+++ Raw data +++

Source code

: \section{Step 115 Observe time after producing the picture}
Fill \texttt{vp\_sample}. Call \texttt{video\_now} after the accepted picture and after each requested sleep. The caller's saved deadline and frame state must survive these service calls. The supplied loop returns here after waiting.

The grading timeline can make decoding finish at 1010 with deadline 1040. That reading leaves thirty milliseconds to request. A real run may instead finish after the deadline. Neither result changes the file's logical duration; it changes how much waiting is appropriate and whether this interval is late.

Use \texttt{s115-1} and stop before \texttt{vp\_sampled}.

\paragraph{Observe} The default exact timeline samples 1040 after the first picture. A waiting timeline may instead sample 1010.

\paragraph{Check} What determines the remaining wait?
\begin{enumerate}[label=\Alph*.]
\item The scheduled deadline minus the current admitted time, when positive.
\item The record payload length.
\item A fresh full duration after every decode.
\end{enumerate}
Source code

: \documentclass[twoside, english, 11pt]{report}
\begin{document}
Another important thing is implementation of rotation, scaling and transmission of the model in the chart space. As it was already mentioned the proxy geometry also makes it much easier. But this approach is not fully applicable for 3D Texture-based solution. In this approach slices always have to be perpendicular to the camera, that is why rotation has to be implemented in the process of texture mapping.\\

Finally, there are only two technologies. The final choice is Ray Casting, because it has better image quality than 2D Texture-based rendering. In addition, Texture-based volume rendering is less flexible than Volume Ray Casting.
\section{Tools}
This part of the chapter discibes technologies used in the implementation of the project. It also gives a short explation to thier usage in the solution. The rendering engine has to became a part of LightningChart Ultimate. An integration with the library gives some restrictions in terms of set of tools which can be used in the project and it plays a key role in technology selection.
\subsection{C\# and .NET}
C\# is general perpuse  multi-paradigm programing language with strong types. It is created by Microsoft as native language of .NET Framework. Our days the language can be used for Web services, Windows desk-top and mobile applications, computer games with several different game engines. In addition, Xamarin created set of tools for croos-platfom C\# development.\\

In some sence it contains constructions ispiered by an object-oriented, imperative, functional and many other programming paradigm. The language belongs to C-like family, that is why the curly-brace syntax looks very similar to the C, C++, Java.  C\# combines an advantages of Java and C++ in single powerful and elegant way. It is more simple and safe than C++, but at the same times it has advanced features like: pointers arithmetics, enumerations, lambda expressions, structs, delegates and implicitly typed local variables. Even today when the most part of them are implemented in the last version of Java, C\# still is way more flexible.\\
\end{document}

+++

— Task goal —
All of the data above needs to be transcribed verbatim.

— Response area —
Source code

: \section{Step 115 Observe time after producing the picture}
Fill \texttt{vp\_sample}. Call \texttt{video\_now} after the accepted picture and after each requested sleep. The caller's saved deadline and frame state must survive these service calls. The supplied loop returns here after waiting.

The grading timeline can make decoding finish at 1010 with deadline 1040. That reading leaves thirty milliseconds to request. A real run may instead finish after the deadline. Neither result changes the file's logical duration; it changes how much waiting is appropriate and whether this interval is late.

Use \texttt{s115-1} and stop before \texttt{vp\_sampled}.

\paragraph{Observe} The default exact timeline samples 1040 after the first picture. A waiting timeline may instead sample 1010.

\paragraph{Check} What determines the remaining wait?
\begin{enumerate}[label=\Alph*.]
\item The scheduled deadline minus the current admitted time, when positive.
\item The record payload length.
\item A fresh full duration after every decode.
\end{enumerate}
Source code

: \documentclass[twoside, english, 11pt]{report}
\begin{document}
Another important thing is implementation of rotation, scaling and transmission of the model in the chart space. As it was already mentioned the proxy geometry also makes it much easier. But this approach is not fully applicable for 3D Texture-based solution. In this approach slices always have to be perpendicular to the camera, that is why rotation has to be implemented in the process of texture mapping.\\

Finally, there are only two technologies. The final choice is Ray Casting, because it has better image quality than 2D Texture-based rendering. In addition, Texture-based volume rendering is less flexible than Volume Ray Casting.
\section{Tools}
This part of the chapter discibes technologies used in the implementation of the project. It also gives a short explation to thier usage in the solution. The rendering engine has to became a part of LightningChart Ultimate. An integration with the library gives some restrictions in terms of set of tools which can be used in the project and it plays a key role in technology selection.
\subsection{C\# and .NET}
C\# is general perpuse  multi-paradigm programing language with strong types. It is created by Microsoft as native language of .NET Framework. Our days the language can be used for Web services, Windows desk-top and mobile applications, computer games with several different game engines. In addition, Xamarin created set of tools for croos-platfom C\# development.\\

In some sence it contains constructions ispiered by an object-oriented, imperative, functional and many other programming paradigm. The language belongs to C-like family, that is why the curly-brace syntax looks very similar to the C, C++, Java.  C\# combines an advantages of Java and C++ in single powerful and elegant way. It is more simple and safe than C++, but at the same times it has advanced features like: pointers arithmetics, enumerations, lambda expressions, structs, delegates and implicitly typed local variables. Even today when the most part of them are implemented in the last version of Java, C\# still is way more flexible.\\
\end{document}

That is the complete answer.